▶ **Dataset entries**
- Opening Delimiter -

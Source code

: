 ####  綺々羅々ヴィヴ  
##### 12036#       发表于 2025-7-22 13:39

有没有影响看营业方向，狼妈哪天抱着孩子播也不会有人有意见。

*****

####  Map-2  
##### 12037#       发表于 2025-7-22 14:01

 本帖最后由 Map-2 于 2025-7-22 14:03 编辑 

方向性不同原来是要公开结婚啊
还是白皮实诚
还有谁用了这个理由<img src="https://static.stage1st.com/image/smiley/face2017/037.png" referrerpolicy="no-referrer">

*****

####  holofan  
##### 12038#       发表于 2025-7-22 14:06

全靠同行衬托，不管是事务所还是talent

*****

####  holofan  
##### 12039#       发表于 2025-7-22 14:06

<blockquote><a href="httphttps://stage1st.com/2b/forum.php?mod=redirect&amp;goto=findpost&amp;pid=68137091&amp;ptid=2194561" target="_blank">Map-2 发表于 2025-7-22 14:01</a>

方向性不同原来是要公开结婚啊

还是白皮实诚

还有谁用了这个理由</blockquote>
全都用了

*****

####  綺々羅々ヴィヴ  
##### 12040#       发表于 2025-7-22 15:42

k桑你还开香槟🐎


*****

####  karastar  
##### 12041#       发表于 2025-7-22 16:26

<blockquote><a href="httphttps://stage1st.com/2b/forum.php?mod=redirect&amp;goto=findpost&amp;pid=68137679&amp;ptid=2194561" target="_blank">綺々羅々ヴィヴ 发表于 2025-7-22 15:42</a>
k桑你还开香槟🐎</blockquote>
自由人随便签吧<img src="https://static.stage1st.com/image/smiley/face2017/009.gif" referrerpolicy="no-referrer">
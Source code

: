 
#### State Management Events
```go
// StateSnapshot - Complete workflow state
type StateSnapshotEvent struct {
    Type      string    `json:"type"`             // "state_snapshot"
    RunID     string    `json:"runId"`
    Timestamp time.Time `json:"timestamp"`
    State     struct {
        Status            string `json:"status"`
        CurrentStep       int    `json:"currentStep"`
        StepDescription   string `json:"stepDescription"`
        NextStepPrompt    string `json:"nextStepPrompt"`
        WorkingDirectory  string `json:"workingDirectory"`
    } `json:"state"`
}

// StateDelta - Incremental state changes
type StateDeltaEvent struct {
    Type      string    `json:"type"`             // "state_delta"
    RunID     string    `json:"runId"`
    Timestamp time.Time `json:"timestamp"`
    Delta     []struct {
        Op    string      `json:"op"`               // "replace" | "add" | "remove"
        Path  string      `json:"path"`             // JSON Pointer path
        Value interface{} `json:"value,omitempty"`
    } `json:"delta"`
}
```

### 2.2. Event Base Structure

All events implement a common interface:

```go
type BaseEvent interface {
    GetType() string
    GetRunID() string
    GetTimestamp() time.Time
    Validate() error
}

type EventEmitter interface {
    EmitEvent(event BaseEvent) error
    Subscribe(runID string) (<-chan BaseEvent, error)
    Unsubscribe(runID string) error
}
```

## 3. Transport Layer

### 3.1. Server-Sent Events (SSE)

- Closing Delimiter -

▶ **Task to complete**
Output all entries again exactly; no line may be altered.

▶ **Output for this exercise**
Source code

: ####  綺々羅々ヴィヴ  
##### 12036#       发表于 2025-7-22 13:39

有没有影响看营业方向，狼妈哪天抱着孩子播也不会有人有意见。

*****

####  Map-2  
##### 12037#       发表于 2025-7-22 14:01

 本帖最后由 Map-2 于 2025-7-22 14:03 编辑 

方向性不同原来是要公开结婚啊
还是白皮实诚
还有谁用了这个理由<img src="https://static.stage1st.com/image/smiley/face2017/037.png" referrerpolicy="no-referrer">

*****

####  holofan  
##### 12038#       发表于 2025-7-22 14:06

全靠同行衬托，不管是事务所还是talent

*****

####  holofan  
##### 12039#       发表于 2025-7-22 14:06

<blockquote><a href="httphttps://stage1st.com/2b/forum.php?mod=redirect&amp;goto=findpost&amp;pid=68137091&amp;ptid=2194561" target="_blank">Map-2 发表于 2025-7-22 14:01</a>

方向性不同原来是要公开结婚啊

还是白皮实诚

还有谁用了这个理由</blockquote>
全都用了

*****

####  綺々羅々ヴィヴ  
##### 12040#       发表于 2025-7-22 15:42

k桑你还开香槟🐎


*****

####  karastar  
##### 12041#       发表于 2025-7-22 16:26

<blockquote><a href="httphttps://stage1st.com/2b/forum.php?mod=redirect&amp;goto=findpost&amp;pid=68137679&amp;ptid=2194561" target="_blank">綺々羅々ヴィヴ 发表于 2025-7-22 15:42</a>
k桑你还开香槟🐎</blockquote>
自由人随便签吧<img src="https://static.stage1st.com/image/smiley/face2017/009.gif" referrerpolicy="no-referrer">
Source code

: 
#### State Management Events
```go
// StateSnapshot - Complete workflow state
type StateSnapshotEvent struct {
    Type      string    `json:"type"`             // "state_snapshot"
    RunID     string    `json:"runId"`
    Timestamp time.Time `json:"timestamp"`
    State     struct {
        Status            string `json:"status"`
        CurrentStep       int    `json:"currentStep"`
        StepDescription   string `json:"stepDescription"`
        NextStepPrompt    string `json:"nextStepPrompt"`
        WorkingDirectory  string `json:"workingDirectory"`
    } `json:"state"`
}

// StateDelta - Incremental state changes
type StateDeltaEvent struct {
    Type      string    `json:"type"`             // "state_delta"
    RunID     string    `json:"runId"`
    Timestamp time.Time `json:"timestamp"`
    Delta     []struct {
        Op    string      `json:"op"`               // "replace" | "add" | "remove"
        Path  string      `json:"path"`             // JSON Pointer path
        Value interface{} `json:"value,omitempty"`
    } `json:"delta"`
}
```

### 2.2. Event Base Structure

All events implement a common interface:

```go
type BaseEvent interface {
    GetType() string
    GetRunID() string
    GetTimestamp() time.Time
    Validate() error
}

type EventEmitter interface {
    EmitEvent(event BaseEvent) error
    Subscribe(runID string) (<-chan BaseEvent, error)
    Unsubscribe(runID string) error
}
```

## 3. Transport Layer

### 3.1. Server-Sent Events (SSE)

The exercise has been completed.